Chapter 37

We reached a large study, the doors swinging shut behind us. And the moment we were inside, the instant the door sealed, Varyth turned.

His hands slammed against the wood beside my head, his body a breath away, his eyes blazing.

“Do you have any idea,” he growled, his breath hot against my skin. “How worried I was?” His voice was low, feral with something dark and consuming, something more than anger.

I flinched but held my ground. The study walls closed in around us, the air charged with tension.

“What happened?” Varyth demanded. “And don’t lie to me this time.”

“I already told you—”

“No,” he cut me off. “You gave me a bullshit version to protect Lincatheron.” He glared down at me.

“What. Actually. Happened?”

My heart stuttered, then lurched. “Why do you think I’m lying?”

Varyth’s laugh was humourless. “Because I know Xyliria. She doesn’t just show up, deliver a message, and leave. She enjoys the chaos too much.”

I hesitated, weighing my options. My protectiveness for Linc warred with the truth Varyth deserved.

“Fine.” I clicked my tongue in irritation. “When Xyliria hurt Lincatheron, I stepped between them.”

His whole body stilled, a statue of fury and restraint. “You what?”

I lifted my chin, refusing to back down. “I stepped between them. She was toying with him. Lincatheron tried to stop me. But I ignored him.”

Varyth’s expression transformed unrecognisably, unfiltered rage mixed with what bore a startling resemblance to terror. His hands slammed harder against the wall on either side of me, his body closing the distance, the heat of him washing over me.

“You stepped between Lincatheron and Xyliria?” The words were soft, yet they filled the entire room. “Do you even understand what she is capable of? What she could have done to you?”

I refused to cower. “She didn’t hurt me.”

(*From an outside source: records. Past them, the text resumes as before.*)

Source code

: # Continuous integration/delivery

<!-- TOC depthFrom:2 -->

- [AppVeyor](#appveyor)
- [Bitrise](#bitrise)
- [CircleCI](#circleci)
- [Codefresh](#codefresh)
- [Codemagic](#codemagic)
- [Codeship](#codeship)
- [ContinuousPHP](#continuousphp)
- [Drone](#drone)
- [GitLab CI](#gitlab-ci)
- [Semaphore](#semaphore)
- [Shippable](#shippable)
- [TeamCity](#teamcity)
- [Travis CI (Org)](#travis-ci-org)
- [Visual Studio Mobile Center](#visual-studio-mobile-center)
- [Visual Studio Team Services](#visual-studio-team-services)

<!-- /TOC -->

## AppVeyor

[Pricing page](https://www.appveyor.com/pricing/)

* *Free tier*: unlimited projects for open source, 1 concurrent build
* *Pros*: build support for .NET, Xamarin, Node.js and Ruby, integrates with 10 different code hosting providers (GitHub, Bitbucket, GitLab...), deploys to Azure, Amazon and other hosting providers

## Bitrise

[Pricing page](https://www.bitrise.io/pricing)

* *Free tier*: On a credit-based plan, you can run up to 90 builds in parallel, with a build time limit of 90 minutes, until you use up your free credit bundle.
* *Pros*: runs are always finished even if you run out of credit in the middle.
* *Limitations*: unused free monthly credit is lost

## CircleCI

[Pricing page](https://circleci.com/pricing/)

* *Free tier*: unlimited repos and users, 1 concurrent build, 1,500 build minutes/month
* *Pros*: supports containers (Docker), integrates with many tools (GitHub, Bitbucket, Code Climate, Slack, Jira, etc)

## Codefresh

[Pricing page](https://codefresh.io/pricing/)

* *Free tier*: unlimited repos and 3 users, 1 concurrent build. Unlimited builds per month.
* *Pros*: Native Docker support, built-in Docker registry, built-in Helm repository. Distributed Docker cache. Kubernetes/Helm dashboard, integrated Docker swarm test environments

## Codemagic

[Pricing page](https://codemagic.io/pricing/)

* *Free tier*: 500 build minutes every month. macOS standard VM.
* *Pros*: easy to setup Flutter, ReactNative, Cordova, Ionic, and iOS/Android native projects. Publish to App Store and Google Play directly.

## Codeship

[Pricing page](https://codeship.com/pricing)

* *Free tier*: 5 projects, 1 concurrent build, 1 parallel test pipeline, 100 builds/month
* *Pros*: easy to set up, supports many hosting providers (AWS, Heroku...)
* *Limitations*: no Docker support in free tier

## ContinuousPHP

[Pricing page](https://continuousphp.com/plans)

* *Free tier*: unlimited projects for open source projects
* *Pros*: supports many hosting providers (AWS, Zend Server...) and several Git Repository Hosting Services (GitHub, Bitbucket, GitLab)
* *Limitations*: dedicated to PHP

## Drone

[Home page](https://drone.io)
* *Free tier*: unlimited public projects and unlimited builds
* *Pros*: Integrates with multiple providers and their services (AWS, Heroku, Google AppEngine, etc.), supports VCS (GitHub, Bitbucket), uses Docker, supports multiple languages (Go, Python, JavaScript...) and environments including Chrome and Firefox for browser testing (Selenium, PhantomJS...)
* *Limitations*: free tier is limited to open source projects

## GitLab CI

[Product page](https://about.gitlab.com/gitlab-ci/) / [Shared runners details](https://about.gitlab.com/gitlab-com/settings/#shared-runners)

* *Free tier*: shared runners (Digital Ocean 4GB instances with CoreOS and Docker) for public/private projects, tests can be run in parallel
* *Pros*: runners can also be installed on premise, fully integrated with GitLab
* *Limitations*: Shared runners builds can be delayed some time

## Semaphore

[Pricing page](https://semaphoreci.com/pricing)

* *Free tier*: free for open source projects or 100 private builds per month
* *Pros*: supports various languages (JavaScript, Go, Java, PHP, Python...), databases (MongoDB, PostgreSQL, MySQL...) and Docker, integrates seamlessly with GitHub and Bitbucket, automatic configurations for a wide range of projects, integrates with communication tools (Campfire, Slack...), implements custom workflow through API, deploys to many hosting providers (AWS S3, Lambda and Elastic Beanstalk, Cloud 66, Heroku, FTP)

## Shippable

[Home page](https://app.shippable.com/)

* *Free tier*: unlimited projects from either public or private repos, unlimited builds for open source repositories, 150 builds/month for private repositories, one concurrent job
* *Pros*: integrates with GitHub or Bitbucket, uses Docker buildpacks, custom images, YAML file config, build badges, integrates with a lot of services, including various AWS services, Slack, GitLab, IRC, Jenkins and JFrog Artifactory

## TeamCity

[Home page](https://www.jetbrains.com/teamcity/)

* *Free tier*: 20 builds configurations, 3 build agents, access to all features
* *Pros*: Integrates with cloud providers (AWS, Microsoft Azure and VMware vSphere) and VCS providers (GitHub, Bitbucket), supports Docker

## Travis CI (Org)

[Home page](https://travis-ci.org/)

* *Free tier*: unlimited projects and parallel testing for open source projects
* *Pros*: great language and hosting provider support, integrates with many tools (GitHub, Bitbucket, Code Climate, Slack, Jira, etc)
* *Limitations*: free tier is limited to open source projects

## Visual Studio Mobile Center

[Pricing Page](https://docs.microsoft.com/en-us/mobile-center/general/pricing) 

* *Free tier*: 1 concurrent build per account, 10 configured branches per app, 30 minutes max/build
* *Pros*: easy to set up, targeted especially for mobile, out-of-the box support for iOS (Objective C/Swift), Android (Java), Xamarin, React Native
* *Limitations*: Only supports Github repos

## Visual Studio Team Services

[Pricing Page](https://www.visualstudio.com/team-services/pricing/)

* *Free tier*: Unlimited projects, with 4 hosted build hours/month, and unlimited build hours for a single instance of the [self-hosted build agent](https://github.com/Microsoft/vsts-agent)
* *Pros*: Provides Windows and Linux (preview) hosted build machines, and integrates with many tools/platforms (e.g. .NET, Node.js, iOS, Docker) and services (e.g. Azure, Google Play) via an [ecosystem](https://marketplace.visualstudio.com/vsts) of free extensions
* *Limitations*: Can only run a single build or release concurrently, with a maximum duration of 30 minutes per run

“And that’s supposed to make it better?” he exploded, his composure finally shattering. “She could have erased you in an instant, Isara. She could have torn you apart, could have—” He cut himself off, his breathing ragged.

His fingers dug into the wood behind me, so hard I heard it splinter. “She kills for sport, Isara. For amusement.” His voice dropped, taking on a rough edge that made my spine tingle. “And you stepped between them?”

“Yes.”

Varyth’s chest rose and fell with breaths he was struggling to control. “Why?” The single word held a weight I couldn’t quite decipher.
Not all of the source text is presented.